Thursday, July 24, 2014

Why can’t we make more feel-good sports movies for kids?


What ever happened to all the feel-good sports movies for kids? 
I remember several hit sports movies geared toward the child and adult audiences alike when I was growing up. 
I mean “The Mighty Ducks” (and its sequels), “Cool Runnings,” “Angels in the Outfield,” “Space Jam,” “Little Big League,” “Little Giants” and even “Air Bud” were all feel-good sports movies. 
They couldn’t have possibly used up all the good ideas for movies like that. Did it become unsuccessful to make those types of movies? Unprofitable? 
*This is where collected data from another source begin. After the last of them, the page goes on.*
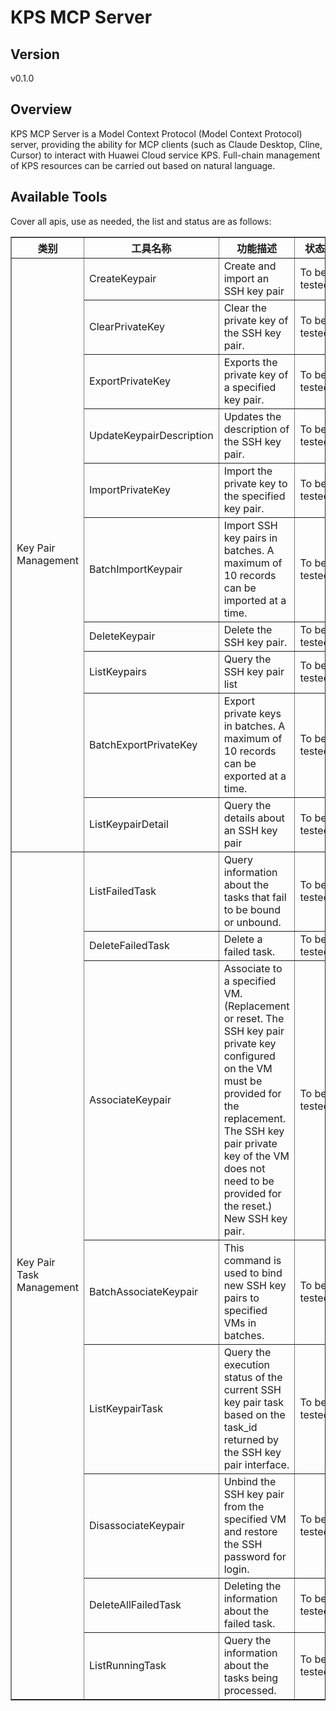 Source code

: # KPS MCP Server 


## Version
v0.1.0

## Overview

KPS MCP Server is a Model Context Protocol (Model Context Protocol) server, providing the ability for MCP clients (such as Claude Desktop, Cline, Cursor) to interact with Huawei Cloud service KPS. Full-chain management of KPS resources can be carried out based on natural language.

## Available Tools
Cover all apis, use as needed, the list and status are as follows:

<html>
    <head></head>
    <body>
        <table border="1" cellspacing="0" cellpadding="5">
            <tbody>
                <tr>
                    <th>类别</th>
                    <th>工具名称</th>
                    <th>功能描述</th>
                    <th>状态</th>
                </tr>
                <tr>
                    <td rowspan="10">Key Pair Management</td>
                    <td>CreateKeypair</td>
                    <td>Create and import an SSH key pair</td>
                    <td>To be tested</td>
                </tr>
                <tr>
                    <td>ClearPrivateKey</td>
                    <td>Clear the private key of the SSH key pair.</td>
                    <td>To be tested</td>
                </tr>
                <tr>
                    <td>ExportPrivateKey</td>
                    <td>Exports the private key of a specified key pair.</td>
                    <td>To be tested</td>
                </tr>
                <tr>
                    <td>UpdateKeypairDescription</td>
                    <td>Updates the description of the SSH key pair.</td>
                    <td>To be tested</td>
                </tr>
                <tr>
                    <td>ImportPrivateKey</td>
                    <td>Import the private key to the specified key pair.</td>
                    <td>To be tested</td>
                </tr>
                <tr>
                    <td>BatchImportKeypair</td>
                    <td>Import SSH key pairs in batches. A maximum of 10 records can be imported at a time.</td>
                    <td>To be tested</td>
                </tr>
                <tr>
                    <td>DeleteKeypair</td>
                    <td>Delete the SSH key pair.</td>
                    <td>To be tested</td>
                </tr>
                <tr>
                    <td>ListKeypairs</td>
                    <td>Query the SSH key pair list</td>
                    <td>To be tested</td>
                </tr>
                <tr>
                    <td>BatchExportPrivateKey</td>
                    <td>Export private keys in batches. A maximum of 10 records can be exported at a time.</td>
                    <td>To be tested</td>
                </tr>
                <tr>
                    <td>ListKeypairDetail</td>
                    <td>Query the details about an SSH key pair</td>
                    <td>To be tested</td>
                </tr>
                <tr>
                    <td rowspan="8">Key Pair Task Management</td>
                    <td>ListFailedTask</td>
                    <td>Query information about the tasks that fail to be bound or unbound.</td>
                    <td>To be tested</td>
                </tr>
                <tr>
                    <td>DeleteFailedTask</td>
                    <td>Delete a failed task.</td>
                    <td>To be tested</td>
                </tr>
                <tr>
                    <td>AssociateKeypair</td>
                    <td>Associate to a specified VM. (Replacement or reset. The SSH key pair private key configured on the VM must be provided for the replacement. The SSH key pair private key of the VM does not need to be provided for the reset.) New SSH key pair.</td>
                    <td>To be tested</td>
                </tr>
                <tr>
                    <td>BatchAssociateKeypair</td>
                    <td>This command is used to bind new SSH key pairs to specified VMs in batches.</td>
                    <td>To be tested</td>
                </tr>
                <tr>
                    <td>ListKeypairTask</td>
                    <td>Query the execution status of the current SSH key pair task based on the task_id returned by the SSH key pair interface.</td>
                    <td>To be tested</td>
                </tr>
                <tr>
                    <td>DisassociateKeypair</td>
                    <td>Unbind the SSH key pair from the specified VM and restore the SSH password for login.</td>
                    <td>To be tested</td>
                </tr>
                <tr>
                    <td>DeleteAllFailedTask</td>
                    <td>Deleting the information about the failed task.</td>
                    <td>To be tested</td>
                </tr>
                <tr>
                    <td>ListRunningTask</td>
                    <td>Query the information about the tasks being processed.</td>
                    <td>To be tested</td>
                </tr>
            </tbody>
        </table>
    </body>
</html>
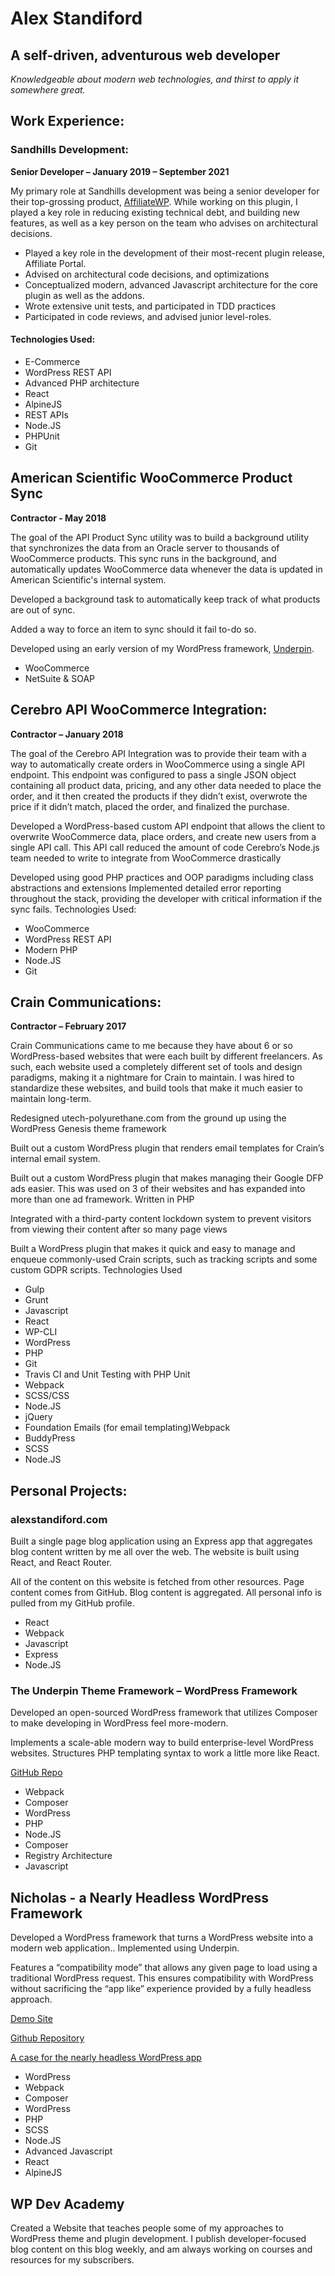 # Alex Standiford

## A self-driven, adventurous web developer
_Knowledgeable about modern web technologies, and thirst to apply it somewhere great._

## Work Experience:

### Sandhills Development:
**Senior Developer – January 2019 – September 2021**

My primary role at Sandhills development was being a senior developer for their top-grossing product, [AffiliateWP](https://www.affiliatewp.com). While working on this plugin, I played a key role in reducing existing technical debt, and building new features, as well as a key person on the team who advises on architectural decisions.

* Played a key role in the development of their most-recent plugin release, Affiliate Portal.
* Advised on architectural code decisions, and optimizations
* Conceptualized modern, advanced Javascript architecture for the core plugin as well as the addons.
* Wrote extensive unit tests, and participated in TDD practices
* Participated in code reviews, and advised junior level-roles.

#### Technologies Used:

* E-Commerce
* WordPress REST API
* Advanced PHP architecture
* React
* AlpineJS
* REST APIs
* Node.JS
* PHPUnit
* Git

## American Scientific WooCommerce Product Sync

**Contractor - May 2018**

The goal of the API Product Sync utility was to build a background utility that synchronizes the data from an Oracle server to thousands of WooCommerce products. This sync runs in the background, and automatically updates WooCommerce data whenever the data is updated in American Scientific's internal system.

Developed a background task to automatically keep track of what products are out of sync.

Added a way to force an item to sync should it fail to-do so.

Developed using an early version of my WordPress framework, [Underpin](github.com/underpin-WP/underpin).

* WooCommerce
* NetSuite & SOAP

## Cerebro API WooCommerce Integration:

**Contractor – January 2018**

The goal of the Cerebro API Integration was to provide their team with a way to automatically create orders in WooCommerce using a single API endpoint. This endpoint was configured to pass a single JSON object containing all product data, pricing, and any other data needed to place the order, and it then created the products if they didn’t exist, overwrote the price if it didn’t match, placed the order, and finalized the purchase.

Developed a WordPress-based custom API endpoint that allows the client to overwrite WooCommerce data, place orders, and create new users from a single API call. This API call reduced the amount of code Cerebro’s Node.js team needed to write to integrate from WooCommerce drastically

Developed using good PHP practices and OOP paradigms including class abstractions and extensions
Implemented detailed error reporting throughout the stack, providing the developer with critical information if the sync fails.
Technologies Used:

* WooCommerce
* WordPress REST API
* Modern PHP
* Node.JS
* Git

## Crain Communications:

**Contractor – February 2017**

Crain Communications came to me because they have about 6 or so WordPress-based websites that were each built by different freelancers. As such, each website used a completely different set of tools and design paradigms, making it a nightmare for Crain to maintain. I was hired to standardize these websites, and build tools that make it much easier to maintain long-term.

Redesigned utech-polyurethane.com from the ground up using the WordPress Genesis theme framework

Built out a custom WordPress plugin that renders email templates for Crain’s internal email system.

Built out a custom WordPress plugin that makes managing their Google DFP ads easier. This was used on 3 of their websites and has expanded into more than one ad framework. Written in PHP 

Integrated with a third-party content lockdown system to prevent visitors from viewing their content after so many page views

Built a WordPress plugin that makes it quick and easy to manage and enqueue commonly-used Crain scripts, such as tracking scripts and some custom GDPR scripts.
Technologies Used

* Gulp
* Grunt
* Javascript
* React
* WP-CLI
* WordPress
* PHP
* Git
* Travis CI and Unit Testing with PHP Unit
* Webpack
* SCSS/CSS
* Node.JS
* jQuery
* Foundation Emails (for email templating)Webpack
* BuddyPress
* SCSS
* Node.JS

## Personal Projects:

### alexstandiford.com

Built a single page blog application using an Express app that aggregates blog content written by me all over the web. The website is built using React, and React Router.

All of the content on this website is fetched from other resources. Page content comes from GitHub. Blog content is aggregated. All personal info is pulled from my GitHub profile.

* React
* Webpack
* Javascript
* Express
* Node.JS

### The Underpin Theme Framework – WordPress Framework
Developed an open-sourced WordPress framework that utilizes Composer to make developing in WordPress feel more-modern.

Implements a scale-able modern way to build enterprise-level WordPress websites.
Structures PHP templating syntax to work a little more like React. 

[GitHub Repo](https://github.com/underpin-WP/underpin)

* Webpack
* Composer
* WordPress
* PHP
* Node.JS
* Composer
* Registry Architecture
* Javascript

## Nicholas - a Nearly Headless WordPress Framework

Developed a WordPress framework that turns a WordPress website into a modern web application..
Implemented using Underpin.

Features a “compatibility mode” that allows any given page to load using a traditional WordPress request. This ensures compatibility with WordPress without sacrificing the “app like” experience provided by a fully headless approach.

[Demo Site](nearly-headless.dev/)

[Github Repository](github.com/nicholas-wordpress/)

[A case for the nearly headless WordPress app](https://www.wpdev.academy/concepts/headless-wordpress-is-overrated-a-case-for-the-nearly-headless-web-app/)

* WordPress
* Webpack
* Composer
* WordPress
* PHP
* SCSS
* Node.JS
* Advanced Javascript
* React
* AlpineJS

## WP Dev Academy

Created a Website that teaches people some of my approaches to WordPress theme and plugin development. I publish developer-focused blog content on this blog weekly, and am always working on courses and resources for my subscribers.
I was watching “The Mighty Ducks” not too long ago, and I was eating up every cheesy line and remembering a day that was so full of innocence and potential. I want my godson to feel that same way when he grows up, but right now those kinds of movies just don’t exist anymore. 
Why are there no more “Rookie of the Year” movies? What about “The Sandlot”?
There is no way that they are fresh out of ideas for movies like this. I refuse to believe that there isn’t a market for this type of movie. I mean participation and interest of kids and sports can’t be that low that a great movie in the vein of the aforementioned ‘90s classics couldn’t draw a profitable audience. 
I mean, there hasn’t been a golf movie yet, right? Why not get, say, the kid from the Sprint framily commercials to play a young teenager who buys some magical set of golf clubs from a garage sale that used to belong to Bobby Jones or Jack Nicklaus or heck, even Tiger Woods? The clubs instantly make him a world-class golfer, and he gets on the pro tour. “Gordon,” the goth weirdo that nobody really knows why he is around, could caddy for the kid. This could totally work. 
With the piqued interest in soccer throughout the United States thanks to the U.S. doing well at the World Cup, don’t tell me that some sort of underdog story about a kid making his way onto some all-star soccer team wouldn’t be a great movie. 
I can’t understand why this genre of movie has fizzled. I mean, it’s also been more than 20 years since the Mighty Ducks came out in 1992; why not remake it? It has passed that point where that’s a possibility. There is no doubt a plethora of child actors in the stable at Disney Channel would be willing to learn how to skate and film in Minnesota during the winter. 
Why can’t we make this happen? 
I want my godson and possible future children to have that same experience of a magical sports story that I did when I grew up in the ‘90s. 
And I have to admit that I would like to have some more movies to enjoy myself – the cheesier the better.